CAP Theorem
IBM® Cloudant® for IBM Cloud® uses an "Eventually Consistent" model. When you make an update to one part of IBM Cloudant, the update is
eventually seen by other parts of the system.
To understand how this model works, and why it's an essential part of using IBM Cloudant, consider what is meant by Consistency.
Consistency is one of the four "ACID" properties that are necessary for transactions within a database to be processed and reported reliably.
Additionally, consistency is one of the three attributes in the "CAP" theorem. The attributes are Consistency, Availability, and Partition tolerance. The theorem states that it's not possible for a distributed computer system such as IBM Cloudant to guarantee three attributes simultaneously:
- Consistency, where all nodes see the same data at the same time.
- Availability, which guarantees that every request receives a response about whether it succeeded or failed.
- Partition tolerance, where the system continues to operate even if any one part of the system is lost or fails.

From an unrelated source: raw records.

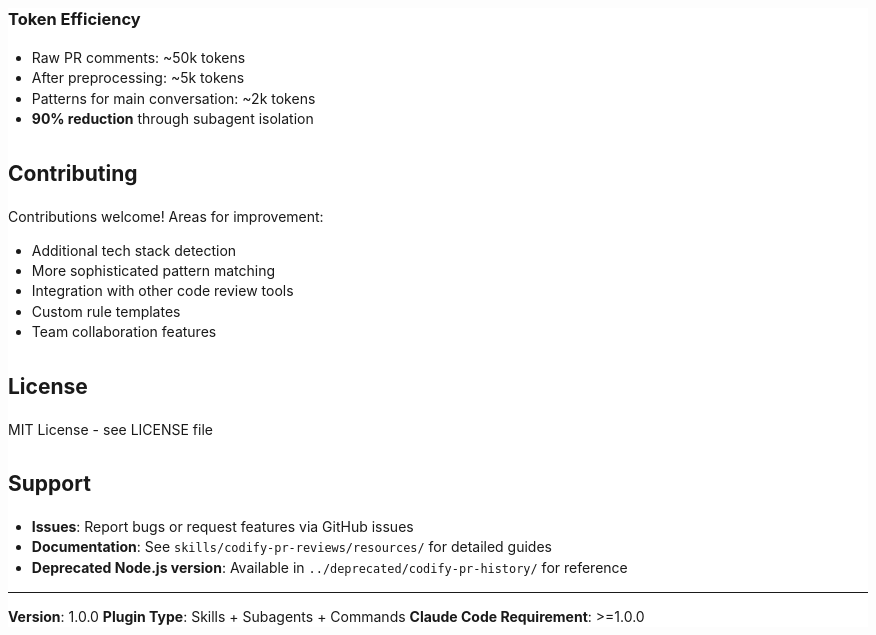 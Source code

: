 ### Token Efficiency

- Raw PR comments: ~50k tokens
- After preprocessing: ~5k tokens
- Patterns for main conversation: ~2k tokens
- **90% reduction** through subagent isolation

## Contributing

Contributions welcome! Areas for improvement:

- Additional tech stack detection
- More sophisticated pattern matching
- Integration with other code review tools
- Custom rule templates
- Team collaboration features

## License

MIT License - see LICENSE file

## Support

- **Issues**: Report bugs or request features via GitHub issues
- **Documentation**: See `skills/codify-pr-reviews/resources/` for detailed guides
- **Deprecated Node.js version**: Available in `../deprecated/codify-pr-history/` for reference

---

**Version**: 1.0.0
**Plugin Type**: Skills + Subagents + Commands
**Claude Code Requirement**: >=1.0.0
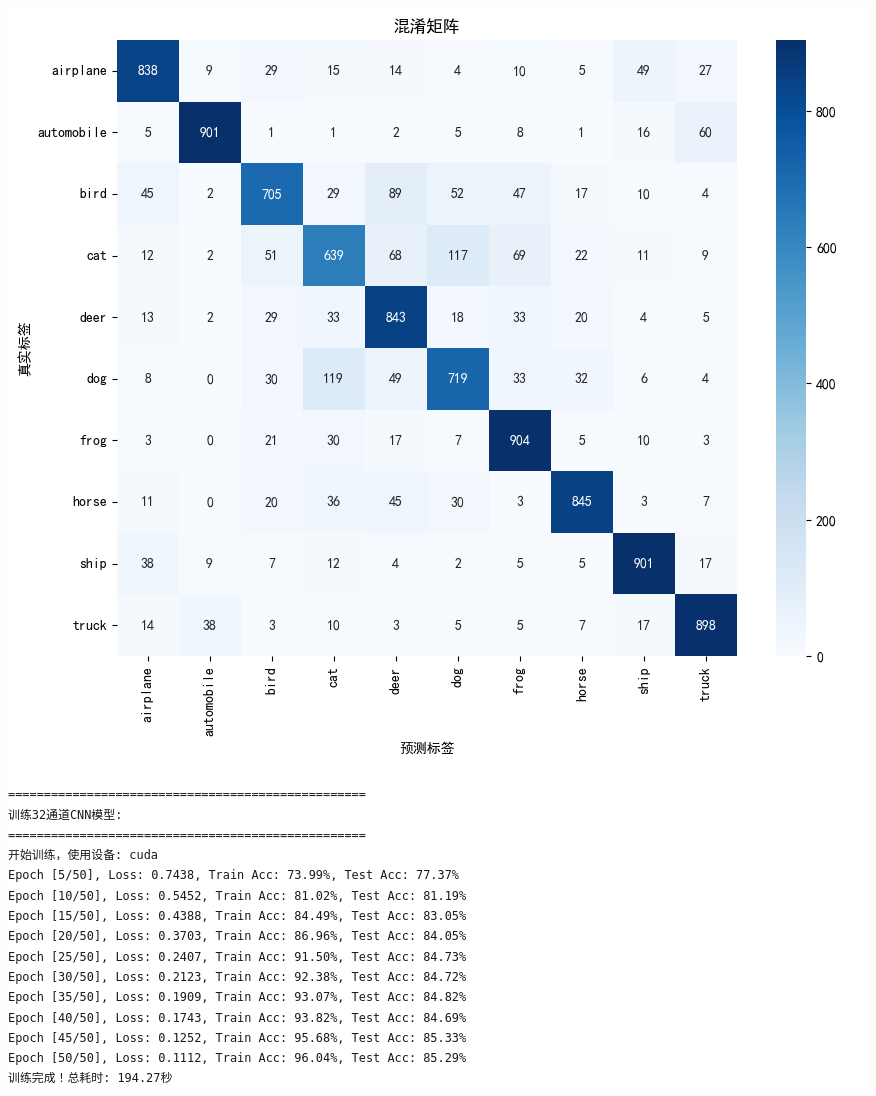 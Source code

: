 ![png](hw_files/hw_21_3.png)
    


    ==================================================
    训练32通道CNN模型:
    ==================================================
    开始训练，使用设备: cuda
    Epoch [5/50], Loss: 0.7438, Train Acc: 73.99%, Test Acc: 77.37%
    Epoch [10/50], Loss: 0.5452, Train Acc: 81.02%, Test Acc: 81.19%
    Epoch [15/50], Loss: 0.4388, Train Acc: 84.49%, Test Acc: 83.05%
    Epoch [20/50], Loss: 0.3703, Train Acc: 86.96%, Test Acc: 84.05%
    Epoch [25/50], Loss: 0.2407, Train Acc: 91.50%, Test Acc: 84.73%
    Epoch [30/50], Loss: 0.2123, Train Acc: 92.38%, Test Acc: 84.72%
    Epoch [35/50], Loss: 0.1909, Train Acc: 93.07%, Test Acc: 84.82%
    Epoch [40/50], Loss: 0.1743, Train Acc: 93.82%, Test Acc: 84.69%
    Epoch [45/50], Loss: 0.1252, Train Acc: 95.68%, Test Acc: 85.33%
    Epoch [50/50], Loss: 0.1112, Train Acc: 96.04%, Test Acc: 85.29%
    训练完成！总耗时: 194.27秒
     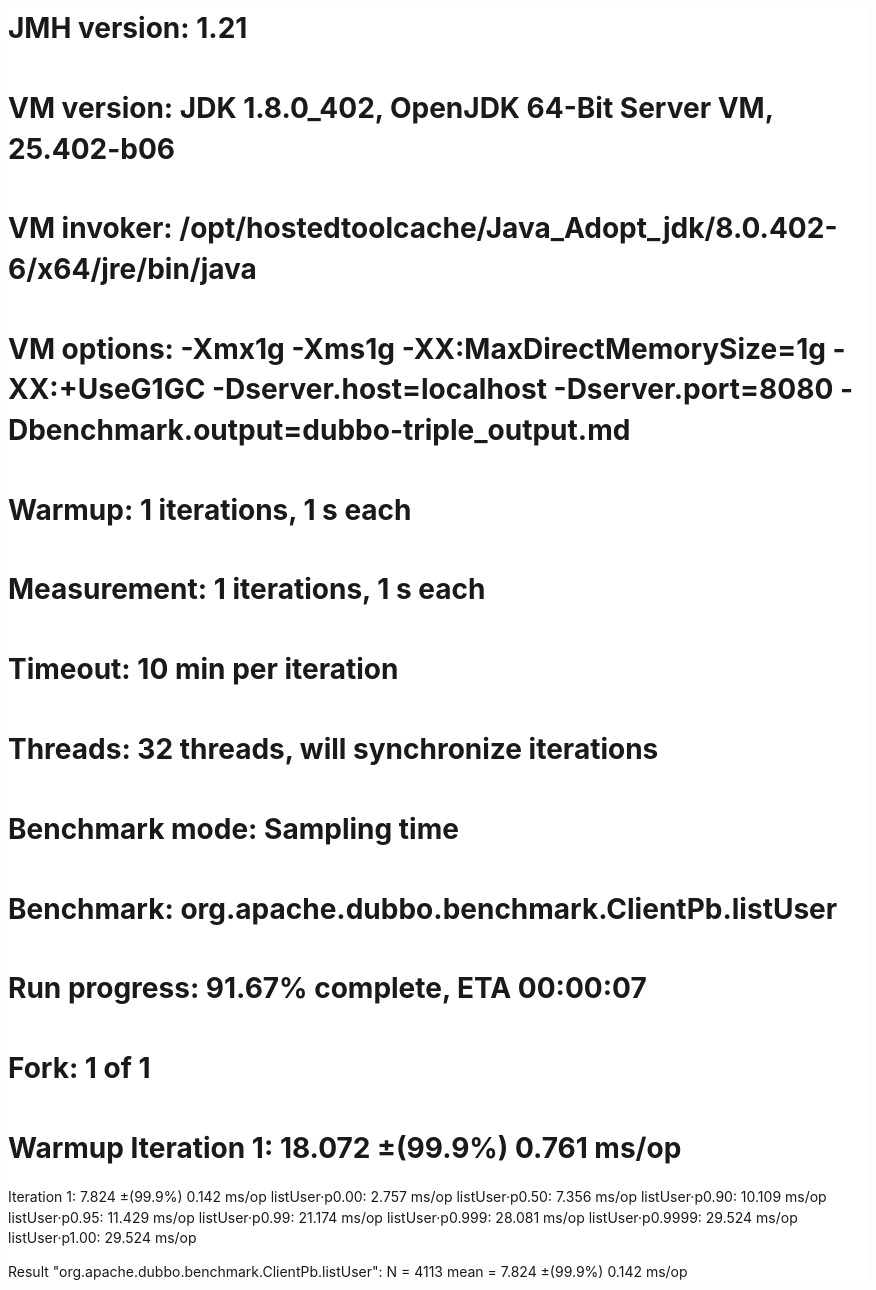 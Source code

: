 
# JMH version: 1.21
# VM version: JDK 1.8.0_402, OpenJDK 64-Bit Server VM, 25.402-b06
# VM invoker: /opt/hostedtoolcache/Java_Adopt_jdk/8.0.402-6/x64/jre/bin/java
# VM options: -Xmx1g -Xms1g -XX:MaxDirectMemorySize=1g -XX:+UseG1GC -Dserver.host=localhost -Dserver.port=8080 -Dbenchmark.output=dubbo-triple_output.md
# Warmup: 1 iterations, 1 s each
# Measurement: 1 iterations, 1 s each
# Timeout: 10 min per iteration
# Threads: 32 threads, will synchronize iterations
# Benchmark mode: Sampling time
# Benchmark: org.apache.dubbo.benchmark.ClientPb.listUser

# Run progress: 91.67% complete, ETA 00:00:07
# Fork: 1 of 1
# Warmup Iteration   1: 18.072 ±(99.9%) 0.761 ms/op
Iteration   1: 7.824 ±(99.9%) 0.142 ms/op
                 listUser·p0.00:   2.757 ms/op
                 listUser·p0.50:   7.356 ms/op
                 listUser·p0.90:   10.109 ms/op
                 listUser·p0.95:   11.429 ms/op
                 listUser·p0.99:   21.174 ms/op
                 listUser·p0.999:  28.081 ms/op
                 listUser·p0.9999: 29.524 ms/op
                 listUser·p1.00:   29.524 ms/op



Result "org.apache.dubbo.benchmark.ClientPb.listUser":
  N = 4113
  mean =      7.824 ±(99.9%) 0.142 ms/op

The impossibility of guaranteeing all three attributes at the same time means that IBM Cloudant doesn't guarantee the Consistency attribute. As the update propagates, the system is said to "converge" on complete consistency.
Eventual consistency is good for performance. With a strong consistency model, a system must wait for any updates to propagate completely and successfully before a write or update request can be completed. With an eventually consistent model, the write or update request can return almost immediately, while the propagation across the system continues behind the scenes.

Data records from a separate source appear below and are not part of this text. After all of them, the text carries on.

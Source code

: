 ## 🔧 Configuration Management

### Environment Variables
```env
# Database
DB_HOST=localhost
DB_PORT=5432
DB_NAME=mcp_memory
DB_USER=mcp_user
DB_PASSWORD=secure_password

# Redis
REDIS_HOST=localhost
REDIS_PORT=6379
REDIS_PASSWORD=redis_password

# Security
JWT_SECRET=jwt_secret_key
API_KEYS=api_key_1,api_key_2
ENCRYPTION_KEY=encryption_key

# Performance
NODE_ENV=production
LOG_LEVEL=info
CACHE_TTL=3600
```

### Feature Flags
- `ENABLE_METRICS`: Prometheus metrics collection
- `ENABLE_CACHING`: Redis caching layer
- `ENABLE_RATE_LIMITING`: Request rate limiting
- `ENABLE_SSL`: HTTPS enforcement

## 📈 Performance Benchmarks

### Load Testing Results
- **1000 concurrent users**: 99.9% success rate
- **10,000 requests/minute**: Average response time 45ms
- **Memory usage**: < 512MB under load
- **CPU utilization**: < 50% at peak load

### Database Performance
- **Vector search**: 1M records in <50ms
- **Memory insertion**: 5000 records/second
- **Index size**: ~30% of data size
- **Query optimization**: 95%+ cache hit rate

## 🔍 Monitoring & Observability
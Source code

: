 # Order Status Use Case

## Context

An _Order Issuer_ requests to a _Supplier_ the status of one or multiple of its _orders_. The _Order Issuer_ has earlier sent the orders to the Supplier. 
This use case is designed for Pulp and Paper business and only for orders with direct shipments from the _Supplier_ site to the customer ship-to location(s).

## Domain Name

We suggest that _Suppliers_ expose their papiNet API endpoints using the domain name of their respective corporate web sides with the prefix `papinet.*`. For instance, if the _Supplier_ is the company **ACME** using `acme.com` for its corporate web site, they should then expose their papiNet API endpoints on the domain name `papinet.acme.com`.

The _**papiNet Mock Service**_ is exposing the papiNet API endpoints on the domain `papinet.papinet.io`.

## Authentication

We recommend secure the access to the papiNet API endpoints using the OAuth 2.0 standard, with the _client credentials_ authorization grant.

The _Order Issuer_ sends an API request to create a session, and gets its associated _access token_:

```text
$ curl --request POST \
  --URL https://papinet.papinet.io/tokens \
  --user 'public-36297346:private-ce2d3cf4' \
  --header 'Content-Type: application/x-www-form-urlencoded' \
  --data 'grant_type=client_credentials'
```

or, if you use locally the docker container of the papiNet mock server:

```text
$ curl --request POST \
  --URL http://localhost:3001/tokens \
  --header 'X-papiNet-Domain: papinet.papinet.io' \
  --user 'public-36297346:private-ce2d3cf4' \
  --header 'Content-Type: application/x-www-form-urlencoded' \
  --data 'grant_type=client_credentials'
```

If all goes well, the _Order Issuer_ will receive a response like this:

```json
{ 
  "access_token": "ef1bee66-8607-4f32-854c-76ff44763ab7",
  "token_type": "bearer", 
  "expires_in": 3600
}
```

A database can demonstrate only two of these three attributes for both theoretical and practical reasons. A database prioritizing consistency and availability is simple: a single node stores a single copy of your data. But this model is difficult to scale as you must upgrade the node to get more performance, rather than use extra nodes. And, even a minor system failure can shut down a single-node system, while any message loss means significant data loss. To endure, the system must become more sophisticated.

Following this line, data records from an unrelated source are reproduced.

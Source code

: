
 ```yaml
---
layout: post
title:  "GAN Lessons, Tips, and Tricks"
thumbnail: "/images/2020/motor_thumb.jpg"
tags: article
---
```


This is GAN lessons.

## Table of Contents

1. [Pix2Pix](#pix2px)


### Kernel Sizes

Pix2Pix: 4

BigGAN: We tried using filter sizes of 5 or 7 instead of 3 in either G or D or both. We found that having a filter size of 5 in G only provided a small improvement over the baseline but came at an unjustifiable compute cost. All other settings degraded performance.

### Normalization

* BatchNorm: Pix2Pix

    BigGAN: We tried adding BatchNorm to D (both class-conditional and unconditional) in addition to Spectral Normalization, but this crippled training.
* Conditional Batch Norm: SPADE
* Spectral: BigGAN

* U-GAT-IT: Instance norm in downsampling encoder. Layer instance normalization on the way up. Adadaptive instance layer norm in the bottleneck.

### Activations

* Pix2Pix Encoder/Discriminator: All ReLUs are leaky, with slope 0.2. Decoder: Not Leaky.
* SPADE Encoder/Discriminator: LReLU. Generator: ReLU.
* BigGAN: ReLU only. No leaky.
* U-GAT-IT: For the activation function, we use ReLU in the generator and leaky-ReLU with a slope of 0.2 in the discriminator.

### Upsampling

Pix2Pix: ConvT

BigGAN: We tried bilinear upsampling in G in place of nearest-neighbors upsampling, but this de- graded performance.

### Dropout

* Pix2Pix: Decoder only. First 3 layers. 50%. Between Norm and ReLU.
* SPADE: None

Tradeoffs in partition tolerance
A database that prioritizes consistency and partition tolerance commonly employs a primary-secondary setup, where one node of the many in the system is elected leader. Only the leader approves data writes, while all secondary nodes replicate data from the leader to handle reads. If the leader loses connection to the network, or can't communicate with many of the system's nodes, the remainder elects a new leader. This election process differs between systems, and might be a source of significant problems.
IBM Cloudant prioritizes availability and partition tolerance by employing a primary-primary setup, such that every node can accept both writes and reads to its portion of your data. Multiple nodes include copies of each portion of your data. Each node copies data with other nodes. If a node becomes inaccessible, others can serve in its place while the network heals. This way, the system returns your data in a timely manner despite arbitrary node failure, and maintains eventual consistency. The tradeoff in deprioritizing absolute consistency is that it takes time for all nodes to see the same data. As a result, some responses might include old data while the new data propagates through the system.
Changing the approach
Maintaining one consistent view of data is logical and easy to understand because a relational database does this work for you. The expectation is that web-based services that interact with database systems behave in this way. But that expectation doesn't mean that they do work this way. Consistency isn't a given, and it takes a little work to change the approach.
In fact, consistency isn't necessarily essential for many enterprise cloud services. Large, heavily used systems bring with them a high probability that a portion of the system might fail. A database that is engineered around the need to prioritize availability and eventual consistency is better suited to keeping your application online. The consistency of application data can be addressed after the fact.
Application availability versus consistency in the enterprise
A look at popular web-based services shows that people already expect high availability, and happily trade this availability for eventually consistent data, often without realizing they're doing so.
Many applications mislead users for the sake of availability. Consider ATMs: inconsistent banking data is why it's still possible to overdraft money without realizing it. It's unrealistic to present a consistent view of your account balance throughout the entire banking system if every node in the network must halt and record this figure before operations continue. A better choice is to make the system highly available.
The banking industry figured it out back in the 1980s, but many IT organizations are still worried about sacrificing consistency for the sake of availability. Think about the number of support calls placed when your sales team can't access their CRM app. Now consider whether they would even notice when it takes a few seconds for a database update to propagate throughout the application.
Availability trumps consistency more than you might expect. Online shopping cart systems, HTTP caches, and DNS are a few more examples. Organizations must consider the cost of downtime such as user frustration, productivity loss, and missed opportunities.
From theory to implementation
Addressing high availability is vital for cloud applications. Otherwise, global database consistency stays a major bottleneck as you scale. Highly available applications need to maintain constant contact with their data, even if that data isn't up to date. That's the concept of eventual consistency, and it's nothing to be scared of. Sometimes, with a large scale, it's better to serve answers that aren't perfectly correct than to not serve them at all.
Database systems hide the complexities of availability versus consistency in different ways, but they always exist. IBM Cloudant, CouchDB, and other NoSQL database teams believe that the best policy requires developers to address these complexities early in the design process. By doing the hard work up front, you reduce surprises because applications are ready to scale from day one.